Por: Juan José Pereiro
En algún momento iba a suceder, hace años mirábamos los cotejos de la selección con la inconfesable sensación que era lo último suyo, del dueño absoluto de la bandera entre los aros. Finalmente se dio, no en 2016 cuando toda su generación razonablemente dijo “adiós” después de la derrota ante los NBA en Rio de Janeiro, post histórica eliminación del combinado local; no en China luego de la clase de talento y categoría que demostró con ese segundo puesto impensado en 2019; tampoco en la extensa suspensión de la actividad deportiva por la pandemia. Se despidió del deporte a los 41 años, en Tokio, compitiendo y –como si fuera poco- siendo el mejor del equipo, en su 5to evento olímpico.
Aún recuerdo la primera vez que vi a la selección de Básquet, en ese mundial en Indianápolis. Era vox populi en el ambiente del básquet hablar de “los pibes estos, que ganaron en Neuquén, son buenos en serio”. Dudo que alguien hubiera imaginado el 10% de lo que posteriormente lograrían, ni tampoco que aquello significaría el comienzo de un vínculo indisoluble de una camiseta y su capitán. En aquel momento previo, básicamente, a muy poca gente le importaba la selección de básquet, o más bien, el básquet. Sin embargo, un grupo de jóvenes desvergonzados se presentarían en un mundial (post traumática eliminación del futbol en Corea-Japón) y desplegarían –quizás- el mejor básquet FIBA que vimos en nuestras vidas.

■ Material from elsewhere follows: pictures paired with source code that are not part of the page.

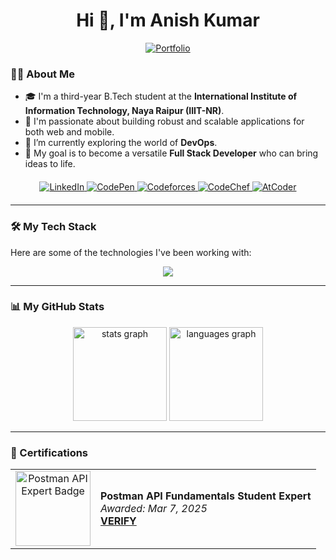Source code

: <div align="center">
  <h1>Hi 👋, I'm Anish Kumar</h1>
  <a href="https://sarcastic-soul.github.io/Portfolio/" target="_blank">
    <img src="https://img.shields.io/badge/Portfolio-4CAF50?style=for-the-badge&logo=briefcase&logoColor=white" alt="Portfolio"/>
  </a>
</div>

### 👨‍💻 About Me

- 🎓 I'm a third-year B.Tech student at the **International Institute of Information Technology, Naya Raipur (IIIT-NR)**.
- 🚀 I'm passionate about building robust and scalable applications for both web and mobile.
- 🌱 I’m currently exploring the world of **DevOps**.
- 🔭 My goal is to become a versatile **Full Stack Developer** who can bring ideas to life.

<div align="center" style="margin-top: 20px; margin-bottom: 20px;">
  <a href="https://linkedin.com/in/anish-kumar-852397290" target="_blank">
    <img src="https://img.shields.io/badge/LinkedIn-0077B5?style=for-the-badge&logo=linkedin&logoColor=white" alt="LinkedIn"/>
  </a>
  <a href="https://codepen.io/topxegne-the-flexboxer" target="_blank">
    <img src="https://img.shields.io/badge/Codepen-000000?style=for-the-badge&logo=codepen&logoColor=white" alt="CodePen"/>
  </a>
  <a href="https://codeforces.com/profile/Samurott" target="_blank">
    <img src="https://img.shields.io/badge/Codeforces-E80E15?style=for-the-badge&logo=codeforces&logoColor=white" alt="Codeforces"/>
  </a>
  <a href="https://www.codechef.com/users/anish_cp" target="_blank">
  <img src="https://img.shields.io/badge/CodeChef-5B4638?style=for-the-badge&logo=codechef&logoColor=white" alt="CodeChef"/>
  </a>
  <a href="https://atcoder.jp/users/Anish_Kumar" target="_blank">
    <img src="https://img.shields.io/badge/AtCoder-000000?style=for-the-badge&logo=atcoder&logoColor=white" alt="AtCoder"/>
  </a>
</div>

---

### 🛠️ My Tech Stack

Here are some of the technologies I've been working with:

<p align="center">
  <img src="https://skillicons.dev/icons?i=javascript,typescript,java,react,nextjs,vite,tailwind,nodejs,expressjs,spring,mongodb,postgres,supabase,appwrite,firebase,docker,kubernetes,gcp,git,ubuntu&perline=10" />
</p>

---

### 📊 My GitHub Stats

<div align="center">
  <img src="https://github-readme-stats.vercel.app/api?username=Sarcastic-Soul&show_icons=true&include_all_commits=true&count_private=true&theme=dracula&hide_border=false" height="150" alt="stats graph" />
  <img src="https://github-readme-stats.vercel.app/api/top-langs?username=Sarcastic-Soul&layout=compact&langs_count=5&theme=dracula&hide_border=false" height="150" alt="languages graph" />
</div>

---

### 📜 Certifications

<table>
  <tr>
    <td align="center">
      <a href="https://api.badgr.io/public/assertions/LHO5EhdSTIaKZLaIcLUU9Q?identity__email=anishisbusy%40gmail.com">
        <img width="120px" src="https://api.badgr.io/public/assertions/LHO5EhdSTIaKZLaIcLUU9Q/image" alt="Postman API Expert Badge">
      </a>
    </td>
    <td>
      <strong>Postman API Fundamentals Student Expert</strong><br>
      <em>Awarded: Mar 7, 2025</em><br>
      <a href="https://badgecheck.io?url=https%3A%2F%2Fapi.badgr.io%2Fpublic%2Fassertions%2FLHO5EhdSTIaKZLaIcLUU9Q%3Fidentity__email%3Danishisbusy%2540gmail.com&amp;identity__email=anishisbusy%40gmail.com" target="_blank">
        <strong>VERIFY</strong>
      </a>
    </td>
  </tr>
</table>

Allí comenzaría el legado de la generación, como también, de su inmenso capitán. A raíz de la lesión, en la victoria ante EE.UU. en semifinales, de Ginobilli (jugador estrella del torneo), el equipo tuvo que repartir -aún más- las responsabilidades en ataque en la final frente a Yugoslavia. Scola, no solo lideraría al equipo en aquella final, sino que dejaría grabada para siempre la imagen de ese corte absolutamente limpio en mitad de cancha, en los segundo finales, que seguramente hubieran significado el titulo sino fuera por el error arbitral (diplomáticamente hablando) de pitar una inexistente falta.
Llegarían los triunfos: El oro en Atenas, el bronce en el mundial 2006, el bronce en 2008. Sin embargo la leyenda de Luis en la selección se estructuraría más allá de los resultados. El capitán priorizó siempre a la selección, no faltó nunca a ninguna competencia, por más que se conformaran planteles “débiles”, él siempre Jugó, siempre compitió. Pero la extensión de su compromiso con la selección no se limitó solo a la presencia física en las competencias, sino llegó, por ejemplo, al punto de dedicar –a sus 34 años- dos meses de pretemporada , básicamente, a aprender a tirar de 3 puntos porque la plantilla del mundial 2014 no tenía tiradores; a jugar 38 minutos manoteándose con los gigantes porque nunca surgió un recambio de nivel internacional en su posición; a buscar equipos de nivel internacional, con 40/41 años, para no perder ritmo y poder seguir compitiendo para su país.
Luis deja un legado de compromiso, de pasión y –sobre todo- de respeto en el deporte internacional. No hace falta más que ver algo absolutamente increíble que sucedió en su último partido: se detuvo un enfrentamiento de eliminación directa en unos juegos olímpicos, de manera espontánea, para que jugadores propios, rivales y los pocos presentes, despidan aplaudiendo de pie al mejor jugador de la historia de la selección. “Es una leyenda y lo teníamos nosotros” dijo Campazzo. Y sí, fue así.